Ertürk'ün bugünkü yazısının bir kısmı şöyle:
Türkiye yıllardır gebe düve ihtiyacının büyük bölümünü ithal ediyor. Bu ihtiyacı yurt içinden karşılamak, et ve süt üretiminin artırılması, sektörün geleceği açısından önemliydi.
Proje ile gebe düve ithal etmek yerine, 32 ilde kurulacak damızlık merkezlerinde boş düveler tohumlanarak gebe olarak satılacaktı. Bunun için devlet yüzde 50 hibe desteği sağlıyor. Gebe düve ithal eden Türkiye, ihracat yapacaktı.
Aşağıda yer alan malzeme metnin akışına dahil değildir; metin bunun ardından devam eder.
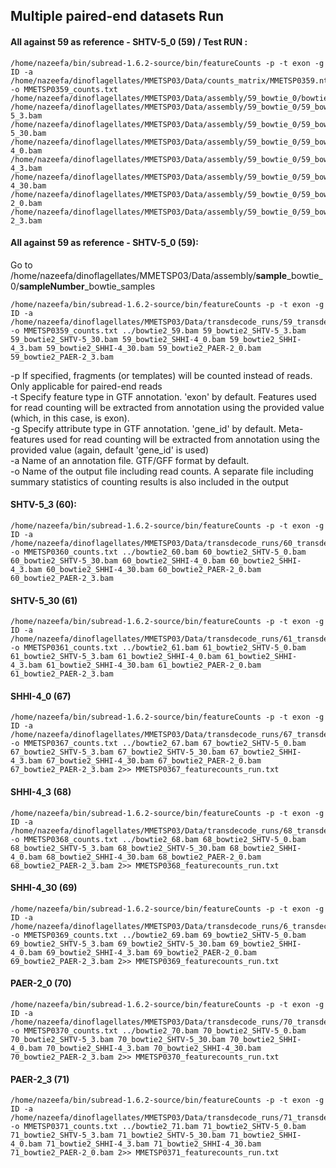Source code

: ## Multiple paired-end datasets Run 

#### All against 59 as reference - SHTV-5_0 (59) / Test RUN :
```
/home/nazeefa/bin/subread-1.6.2-source/bin/featureCounts -p -t exon -g ID -a /home/nazeefa/dinoflagellates/MMETSP03/Data/counts_matrix/MMETSP0359.nt.fa.transdecoder_dir/longest_orfs.gff3 -o MMETSP0359_counts.txt /home/nazeefa/dinoflagellates/MMETSP03/Data/assembly/59_bowtie_0/bowtie2_59.bam /home/nazeefa/dinoflagellates/MMETSP03/Data/assembly/59_bowtie_0/59_bowtie_samples/59_bowtie2_SHTV-5_3.bam /home/nazeefa/dinoflagellates/MMETSP03/Data/assembly/59_bowtie_0/59_bowtie_samples/59_bowtie2_SHTV-5_30.bam /home/nazeefa/dinoflagellates/MMETSP03/Data/assembly/59_bowtie_0/59_bowtie_samples/59_bowtie2_SHHI-4_0.bam /home/nazeefa/dinoflagellates/MMETSP03/Data/assembly/59_bowtie_0/59_bowtie_samples/59_bowtie2_SHHI-4_3.bam /home/nazeefa/dinoflagellates/MMETSP03/Data/assembly/59_bowtie_0/59_bowtie_samples/59_bowtie2_SHHI-4_30.bam /home/nazeefa/dinoflagellates/MMETSP03/Data/assembly/59_bowtie_0/59_bowtie_samples/59_bowtie2_PAER-2_0.bam /home/nazeefa/dinoflagellates/MMETSP03/Data/assembly/59_bowtie_0/59_bowtie_samples/59_bowtie2_PAER-2_3.bam
```

#### All against 59 as reference - SHTV-5_0 (59):

Go to /home/nazeefa/dinoflagellates/MMETSP03/Data/assembly/**sample**_bowtie_0/**sampleNumber**_bowtie_samples
```
/home/nazeefa/bin/subread-1.6.2-source/bin/featureCounts -p -t exon -g ID -a /home/nazeefa/dinoflagellates/MMETSP03/Data/transdecode_runs/59_transdecode/MMETSP0359.nt.fa.transdecoder_dir/longest_orfs.gff3 -o MMETSP0359_counts.txt ../bowtie2_59.bam 59_bowtie2_SHTV-5_3.bam 59_bowtie2_SHTV-5_30.bam 59_bowtie2_SHHI-4_0.bam 59_bowtie2_SHHI-4_3.bam 59_bowtie2_SHHI-4_30.bam 59_bowtie2_PAER-2_0.bam 59_bowtie2_PAER-2_3.bam
```

-p If specified, fragments (or templates) will be counted
                      instead of reads. Only applicable for
                      paired-end reads <br>
-t Specify feature type in GTF annotation. 'exon' by 
                      default. Features used for read counting will be 
                      extracted from annotation using the provided value (which, in this case, is exon). <br>
-g Specify attribute type in GTF annotation. 'gene_id' by 
                      default. Meta-features used for read counting will be 
                      extracted from annotation using the provided value (again, default 'gene_id' is used) <br>
-a Name of an annotation file. GTF/GFF format by default. <br>
-o Name of the output file including read counts. A separate
                      file including summary statistics of counting results is
                      also included in the output
                      
#### SHTV-5_3 (60):
                   
```
/home/nazeefa/bin/subread-1.6.2-source/bin/featureCounts -p -t exon -g ID -a /home/nazeefa/dinoflagellates/MMETSP03/Data/transdecode_runs/60_transdecode/MMETSP0360.nt.fa.transdecoder_dir/longest_orfs.gff3 -o MMETSP0360_counts.txt ../bowtie2_60.bam 60_bowtie2_SHTV-5_0.bam 60_bowtie2_SHTV-5_30.bam 60_bowtie2_SHHI-4_0.bam 60_bowtie2_SHHI-4_3.bam 60_bowtie2_SHHI-4_30.bam 60_bowtie2_PAER-2_0.bam 60_bowtie2_PAER-2_3.bam
```
#### SHTV-5_30 (61)
```
/home/nazeefa/bin/subread-1.6.2-source/bin/featureCounts -p -t exon -g ID -a /home/nazeefa/dinoflagellates/MMETSP03/Data/transdecode_runs/61_transdecode/MMETSP0361.nt.fa.transdecoder_dir/longest_orfs.gff3 -o MMETSP0361_counts.txt ../bowtie2_61.bam 61_bowtie2_SHTV-5_0.bam 61_bowtie2_SHTV-5_3.bam 61_bowtie2_SHHI-4_0.bam 61_bowtie2_SHHI-4_3.bam 61_bowtie2_SHHI-4_30.bam 61_bowtie2_PAER-2_0.bam 61_bowtie2_PAER-2_3.bam
```
#### SHHI-4_0 (67)
```
/home/nazeefa/bin/subread-1.6.2-source/bin/featureCounts -p -t exon -g ID -a /home/nazeefa/dinoflagellates/MMETSP03/Data/transdecode_runs/67_transdecode/MMETSP0367.nt.fa.transdecoder_dir/longest_orfs.gff3 -o MMETSP0367_counts.txt ../bowtie2_67.bam 67_bowtie2_SHTV-5_0.bam 67_bowtie2_SHTV-5_3.bam 67_bowtie2_SHTV-5_30.bam 67_bowtie2_SHHI-4_3.bam 67_bowtie2_SHHI-4_30.bam 67_bowtie2_PAER-2_0.bam 67_bowtie2_PAER-2_3.bam 2>> MMETSP0367_featurecounts_run.txt
```
#### SHHI-4_3 (68)
```
/home/nazeefa/bin/subread-1.6.2-source/bin/featureCounts -p -t exon -g ID -a /home/nazeefa/dinoflagellates/MMETSP03/Data/transdecode_runs/68_transdecode/MMETSP0368.nt.fa.transdecoder_dir/longest_orfs.gff3 -o MMETSP0368_counts.txt ../bowtie2_68.bam 68_bowtie2_SHTV-5_0.bam 68_bowtie2_SHTV-5_3.bam 68_bowtie2_SHTV-5_30.bam 68_bowtie2_SHHI-4_0.bam 68_bowtie2_SHHI-4_30.bam 68_bowtie2_PAER-2_0.bam 68_bowtie2_PAER-2_3.bam 2>> MMETSP0368_featurecounts_run.txt
```
#### SHHI-4_30 (69)
```
/home/nazeefa/bin/subread-1.6.2-source/bin/featureCounts -p -t exon -g ID -a /home/nazeefa/dinoflagellates/MMETSP03/Data/transdecode_runs/6_transdecode/MMETSP0369.nt.fa.transdecoder_dir/longest_orfs.gff3 -o MMETSP0369_counts.txt ../bowtie2_69.bam 69_bowtie2_SHTV-5_0.bam 69_bowtie2_SHTV-5_3.bam 69_bowtie2_SHTV-5_30.bam 69_bowtie2_SHHI-4_0.bam 69_bowtie2_SHHI-4_3.bam 69_bowtie2_PAER-2_0.bam 69_bowtie2_PAER-2_3.bam 2>> MMETSP0369_featurecounts_run.txt
```
#### PAER-2_0 (70)
```
/home/nazeefa/bin/subread-1.6.2-source/bin/featureCounts -p -t exon -g ID -a /home/nazeefa/dinoflagellates/MMETSP03/Data/transdecode_runs/70_transdecode/MMETSP0370.nt.fa.transdecoder_dir/longest_orfs.gff3 -o MMETSP0370_counts.txt ../bowtie2_70.bam 70_bowtie2_SHTV-5_0.bam 70_bowtie2_SHTV-5_3.bam 70_bowtie2_SHTV-5_30.bam 70_bowtie2_SHHI-4_0.bam 70_bowtie2_SHHI-4_3.bam 70_bowtie2_SHHI-4_30.bam 70_bowtie2_PAER-2_3.bam 2>> MMETSP0370_featurecounts_run.txt
```
#### PAER-2_3 (71)
```
/home/nazeefa/bin/subread-1.6.2-source/bin/featureCounts -p -t exon -g ID -a /home/nazeefa/dinoflagellates/MMETSP03/Data/transdecode_runs/71_transdecode/MMETSP0371.nt.fa.transdecoder_dir/longest_orfs.gff3 -o MMETSP0371_counts.txt ../bowtie2_71.bam 71_bowtie2_SHTV-5_0.bam 71_bowtie2_SHTV-5_3.bam 71_bowtie2_SHTV-5_30.bam 71_bowtie2_SHHI-4_0.bam 71_bowtie2_SHHI-4_3.bam 71_bowtie2_SHHI-4_30.bam 71_bowtie2_PAER-2_0.bam 2>> MMETSP0371_featurecounts_run.txt
```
Düve merkezi kuranlara "Düve ithalatına izin verilmeyecek, ülkenin ihtiyacını siz satacaksınız" denildi. Düve merkezi kurmak büyük bir avantajdı. Bu avantajı elde edenlere "başınıza devlet kuşu kondu" denildi.
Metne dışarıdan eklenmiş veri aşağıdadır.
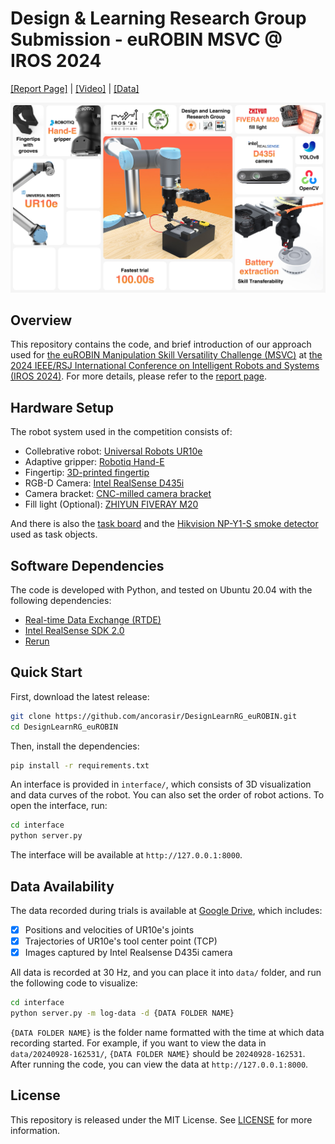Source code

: # Design & Learning Research Group Submission - euROBIN MSVC @ IROS 2024

[[Report Page]](https://msvc-dlrg.github.io) | [[Video]]() | [[Data]](https://drive.google.com/drive/folders/1yhIDuubmL7S85B2c-S1hvZppHv4G-Wow?usp=sharing)

![Teaser Image](assets/images/teaser.jpg)

## Overview

This repository contains the code, and brief introduction of our approach used for [the euROBIN Manipulation Skill Versatility Challenge (MSVC)](https://sites.google.com/view/eurobin-msvc/) at [the 2024 IEEE/RSJ International Conference on Intelligent Robots and Systems (IROS 2024)](https://iros2024-abudhabi.org/). For more details, please refer to the [report page](https://msvc-dlrg.github.io).

## Hardware Setup

The robot system used in the competition consists of:

- Collebrative robot: [Universal Robots UR10e](https://www.universal-robots.com/products/ur10-robot/)
- Adaptive gripper: [Robotiq Hand-E](https://robotiq.com/products/adaptive-grippers#Hand-E)
- Fingertip: [3D-printed fingertip](https://cad.onshape.com/documents/43edc50e275c72eace7a4839)
- RGB-D Camera: [Intel RealSense D435i](https://www.intelrealsense.com/depth-camera-d435i/)
- Camera bracket: [CNC-milled camera bracket](https://cad.onshape.com/documents/01d4267b0af8aab9d6acb1ab)
- Fill light (Optional): [ZHIYUN FIVERAY M20](https://www.zhiyun-tech.com/en/product/detail/867)

And there is also the [task board](docs/task_board.pdf) and the [Hikvision NP-Y1-S smoke detector](https://detail.tmall.com/item.htm?id=654643896582) used as task objects.

## Software Dependencies

The code is developed with Python, and tested on Ubuntu 20.04 with the following dependencies:

- [Real-time Data Exchange (RTDE)](https://www.universal-robots.com/articles/ur/interface-communication/real-time-data-exchange-rtde-guide/)
- [Intel RealSense SDK 2.0](https://www.intelrealsense.com/sdk-2/)
- [Rerun](https://rerun.io/)

## Quick Start

First, download the latest release:

```bash
git clone https://github.com/ancorasir/DesignLearnRG_euROBIN.git
cd DesignLearnRG_euROBIN
```

Then, install the dependencies:

```bash
pip install -r requirements.txt
```

An interface is provided in `interface/`, which consists of 3D visualization and data curves of the robot. You can also set the order of robot actions. To open the interface, run:

```bash
cd interface
python server.py
```

The interface will be available at `http://127.0.0.1:8000`.

## Data Availability

The data recorded during trials is available at [Google Drive](https://drive.google.com/drive/folders/1yhIDuubmL7S85B2c-S1hvZppHv4G-Wow?usp=sharing), which includes:

- [x] Positions and velocities of UR10e's joints
- [x] Trajectories of UR10e's tool center point (TCP)
- [x] Images captured by Intel Realsense D435i camera

All data is recorded at 30 Hz, and you can place it into `data/` folder, and run the following code to visualize:

```bash
cd interface
python server.py -m log-data -d {DATA FOLDER NAME}
```

`{DATA FOLDER NAME}` is the folder name formatted with the time at which data recording started. For example, if you want to view the data in `data/20240928-162531/`, `{DATA FOLDER NAME}` should be `20240928-162531`. After running the code, you can view the data at `http://127.0.0.1:8000`.

## License

This repository is released under the MIT License. See [LICENSE](LICENSE) for more information.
Fakat, ithalat aynen devam etti. Milyonlarca lira yatırımla kurulan düve merkezlerindeki gebe düvelere ise alıcı çıkmadı. Gebe hayvanlar doğurmaya başlayınca yavruları alınıyor, anaları ise kesime gönderiliyor.
Bugün birçok düve merkezi can çekişiyor. İflasın eşiğine gelenler var. Konuştuğumuz düve merkezi yatırımcıları özetle şunları söylüyor: "Bakanlığın ilgisizliği, yanlış politikalar hem bizim hem de devlet kaynaklarının heba olmasına neden oldu. Büyük umutlarla kurduğumuz düve merkezleri dert merkezi oldu. Süt hayvancılığından kaçış var. Yeni yatırımcı hemen hiç yok. Bu nedenle düveleri satamıyoruz. İflas noktasına geldik. Bizi en çok üzen, Faruk Çelik'in görevden ayrılmasından sonra hiç kimsenin bu projeyle ilgilenmemesi, bakanlıkta muhatap bulamıyoruz."
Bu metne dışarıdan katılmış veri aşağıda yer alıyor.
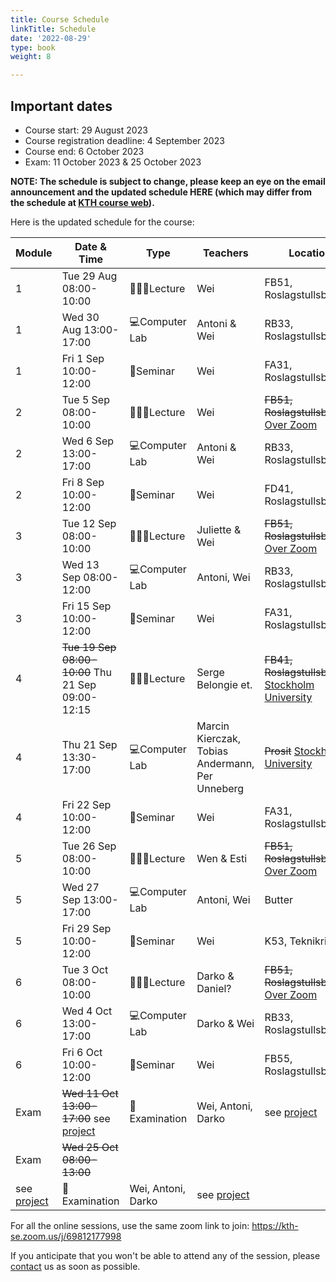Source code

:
 ```yaml
---
title: Course Schedule
linkTitle: Schedule
date: '2022-08-29'
type: book
weight: 8

---
```

## Important dates
 - Course start: 29 August 2023
 - Course registration deadline: 4 September 2023
 - Course end: 6 October 2023
 - Exam: 11 October 2023 & 25 October 2023

**NOTE: The schedule is subject to change, please keep an eye on the email announcement and the updated schedule HERE (which may differ from the schedule at [KTH course web](https://www.kth.se/social/course/SK2538/calendar/)).**

Here is the updated schedule for the course:

| Module  | Date & Time        | Type                | Teachers                        | Location              | Note  |
|---------|--------------------|---------------------|---------------------------------|-----------------------|-------|
| 1       | Tue 29 Aug 08:00-10:00 | 🧑🏻‍🏫Lecture            | Wei                      | FB51, Roslagstullsbacken |  In person    |
| 1       | Wed 30 Aug 13:00-17:00 | 💻Computer Lab       | Antoni & Wei      | RB33, Roslagstullsbacken |  In person    |
| 1       | Fri 1 Sep 10:00-12:00  | 💬Seminar            | Wei                      | FA31, Roslagstullsbacken |  In person      |
| 2       | Tue 5 Sep 08:00-10:00  | 🧑🏻‍🏫Lecture            | Wei                      | ~~FB51, Roslagstullsbacken~~ [Over Zoom](https://kth-se.zoom.us/j/69812177998) |  Online     |
| 2       | Wed 6 Sep 13:00-17:00  | 💻Computer Lab       | Antoni & Wei     | RB33, Roslagstullsbacken | In person       |
| 2       | Fri 8 Sep 10:00-12:00  | 💬Seminar            | Wei                     | FD41, Roslagstullsbacken |  In person      |
| 3       | Tue 12 Sep 08:00-10:00 | 🧑🏻‍🏫Lecture            | Juliette & Wei                    | ~~FB51, Roslagstullsbacken~~ [Over Zoom](https://kth-se.zoom.us/j/69812177998) |   Online    |
| 3       | Wed 13 Sep 08:00-12:00 | 💻Computer Lab       | Antoni, Wei     | RB33, Roslagstullsbacken | In person       |
| 3       | Fri 15 Sep 10:00-12:00 | 💬Seminar            | Wei                 | FA31, Roslagstullsbacken |  In person      |
| 4       | ~~Tue 19 Sep 08:00-10:00~~ Thu 21 Sep 09:00-12:15 | 🧑🏻‍🏫Lecture            | Serge Belongie et.                     | ~~FB41, Roslagstullsbacken~~ [Stockholm University](https://www.google.com/maps?ll=59.366002,18.060119&z=10&t=m&hl=en&gl=US&mapclient=embed&q=Svante+Arrhenius+v%C3%A4g+20+104+05+Stockholm) |  In person; [registration required](https://www.scilifelab.se/event/computational-methods-in-evolution-and-biodiversity/)    |
| 4       | Thu 21 Sep 13:30-17:00 | 💻Computer Lab       | Marcin Kierczak, Tobias Andermann, Per Unneberg  | ~~Prosit~~ [Stockholm University](https://www.google.com/maps?ll=59.366002,18.060119&z=10&t=m&hl=en&gl=US&mapclient=embed&q=Svante+Arrhenius+v%C3%A4g+20+104+05+Stockholm)                 |  In person; [registration required](https://www.scilifelab.se/event/computational-methods-in-evolution-and-biodiversity/)      |
| 4       | Fri 22 Sep 10:00-12:00 | 💬Seminar            | Wei                     | FA31, Roslagstullsbacken |  In person      |
| 5       | Tue 26 Sep 08:00-10:00 | 🧑🏻‍🏫Lecture            | Wen & Esti                     | ~~FB51, Roslagstullsbacken~~ [Over Zoom](https://kth-se.zoom.us/j/69812177998)  |  Online  |
| 5       | Wed 27 Sep 13:00-17:00 | 💻Computer Lab       | Antoni, Wei     | Butter                 |  In person      |
| 5       | Fri 29 Sep 10:00-12:00 | 💬Seminar            | Wei                     | K53, Teknikringen       | In person       |
| 6       | Tue 3 Oct 08:00-10:00  | 🧑🏻‍🏫Lecture            | Darko &  Daniel?                  | ~~FB51, Roslagstullsbacken~~ [Over Zoom](https://kth-se.zoom.us/j/69812177998)  |  Online  |
| 6       | Wed 4 Oct 13:00-17:00  | 💻Computer Lab       | Darko & Wei     | RB33, Roslagstullsbacken | In person       |
| 6       | Fri 6 Oct 10:00-12:00  | 💬Seminar            | Wei              | FB55, Roslagstullsbacken |  In person      |
| Exam    | ~~Wed 11 Oct 13:00-17:00~~ see [project](../../project) | 🎯Examination        | Wei, Antoni, Darko                  |    see [project](../../project)      |   |
| Exam    | ~~Wed 25 Oct 08:00-13:00~~
see [project](../../project) | 🎯Examination        | Wei, Antoni, Darko              |       see [project](../../project)          |   |

For all the online sessions, use the same zoom link to join: https://kth-se.zoom.us/j/69812177998

If you anticipate that you won't be able to attend any of the session, please [contact](/contact) us as soon as possible.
Projeyi uygulamaya koyan eski Tarım Bakanı Faruk Çelik ile görüştüm. O da gelinen noktadan çok rahatsız. Amaçlarının hayvancılıkta ithalatı bitirmek olduğunu söylüyor.
Özetle, bakandan bakana değişen politikalar sonucu ülkenin kaynakları heba ediliyor. Üretimi artırıcı projeler yerine ithalat destekleniyor. Hem üretici hem de tüketici kaybediyor. Sadece mutlu bir azınlık, ithalat lobisi köşeyi dönüyor.